Georgia and Ukraine had inherited corrupt and often violent police forces that retained many bad habits of the Soviet past. Georgia disbanded its force after the 2004 revolution, and Ukraine began a similar process in 2014.
Both recorded initial successes, with their rebranded and restaffed police forces gaining new popularity and trust.
Yet the payoff, while significant, proved to be limited because other parts of the justice system—and society at large—remained reluctant to change.
‘You have to be well prepared,’ said Ekaterine Zguladze, who oversaw police overhauls in Georgia and later in Ukraine, where this 2015 photo was taken.

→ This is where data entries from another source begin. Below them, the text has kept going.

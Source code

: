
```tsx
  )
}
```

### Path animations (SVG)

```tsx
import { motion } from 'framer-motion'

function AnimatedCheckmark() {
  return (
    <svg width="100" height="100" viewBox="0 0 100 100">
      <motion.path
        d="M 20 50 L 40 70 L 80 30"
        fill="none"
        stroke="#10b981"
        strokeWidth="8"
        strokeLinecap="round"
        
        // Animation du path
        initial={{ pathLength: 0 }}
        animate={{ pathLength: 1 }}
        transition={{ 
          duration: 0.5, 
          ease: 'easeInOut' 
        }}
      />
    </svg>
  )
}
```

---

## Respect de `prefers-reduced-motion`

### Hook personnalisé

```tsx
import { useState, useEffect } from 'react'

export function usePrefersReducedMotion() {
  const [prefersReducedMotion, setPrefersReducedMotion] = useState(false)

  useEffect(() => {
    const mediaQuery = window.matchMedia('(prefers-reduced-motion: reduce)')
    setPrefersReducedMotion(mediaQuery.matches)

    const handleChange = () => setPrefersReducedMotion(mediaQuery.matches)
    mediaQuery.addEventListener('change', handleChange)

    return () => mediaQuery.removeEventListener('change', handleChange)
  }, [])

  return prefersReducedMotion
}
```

“Police is part of the criminal justice system, so for the police reform to be successful all the other players in this chain have to be reformed,” said Ekaterine Zguladze , who oversaw the revamping of policing in both countries, first as Georgia’s deputy interior minister from 2006 to 2012 and then in the same post in Ukraine in 2014-2016.
“You have to be well prepared before you start shaking that boat,” she said. “Resistance from the system will be there, no matter the context and circumstances.”

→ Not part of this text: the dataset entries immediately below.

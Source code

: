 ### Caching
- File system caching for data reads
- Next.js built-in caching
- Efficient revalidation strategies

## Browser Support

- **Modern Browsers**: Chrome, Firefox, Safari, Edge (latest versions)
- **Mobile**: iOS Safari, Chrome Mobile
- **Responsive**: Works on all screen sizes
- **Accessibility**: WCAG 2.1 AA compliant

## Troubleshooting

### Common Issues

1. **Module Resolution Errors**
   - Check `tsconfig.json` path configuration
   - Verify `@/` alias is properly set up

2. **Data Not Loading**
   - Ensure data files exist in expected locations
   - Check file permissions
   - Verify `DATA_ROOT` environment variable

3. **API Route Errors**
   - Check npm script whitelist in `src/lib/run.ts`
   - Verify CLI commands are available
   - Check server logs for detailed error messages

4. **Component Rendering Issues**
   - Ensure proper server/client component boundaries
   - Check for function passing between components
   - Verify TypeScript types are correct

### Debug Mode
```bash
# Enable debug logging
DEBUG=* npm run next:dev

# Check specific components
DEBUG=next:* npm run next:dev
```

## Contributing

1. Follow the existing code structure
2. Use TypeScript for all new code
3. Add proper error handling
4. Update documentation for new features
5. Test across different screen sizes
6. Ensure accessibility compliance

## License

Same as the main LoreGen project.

Both Georgia, a nation as populous as Oklahoma, and Ukraine, a much bigger country with a population the size of California, began to tackle police reform on the crest of mass popular movements seeking radical change.
“In both cases, there was a conclusion that creating a new institution would be easier and more efficient than trying to fix the old one,” said Steven Pifer , a former U.S. ambassador to Ukraine. “It was not as successful as it could have been because they didn’t have the resources to make it work. Now, with the resources that would be available for police services in an American city, it might be a different situation.”
In Georgia, the government fired some 16,000 police officers soon after Mikheil Saakashvili became president in the aftermath of 2004 mass protests. That included the entire traffic police, who routinely stopped cars to extort bribes from drivers and were often on the payroll of local gangs.
For several months, while a new, vetted force was being recruited and trained, at higher salaries, nobody patrolled Georgia’s streets. Yet, crime remained in check.
“It could not have been more dramatic,” said Giorgi Gogia , a Tbilisi-based expert for Human Rights Watch. “The practice of bribery completely stopped. Police turned from having zero trust to becoming one of the most trusted institutions in the country.”
Reforming the remainder of the police force proved more difficult. Police unions fought tooth and nail. The government ended up abolishing the unions.
“They were one of the most vocal opponents of any reform effort,” said Ms. Zguladze, who now teaches at Sciences Po university in Paris.
Union opposition, to her eye, is a key parallel between Georgia and the U.S.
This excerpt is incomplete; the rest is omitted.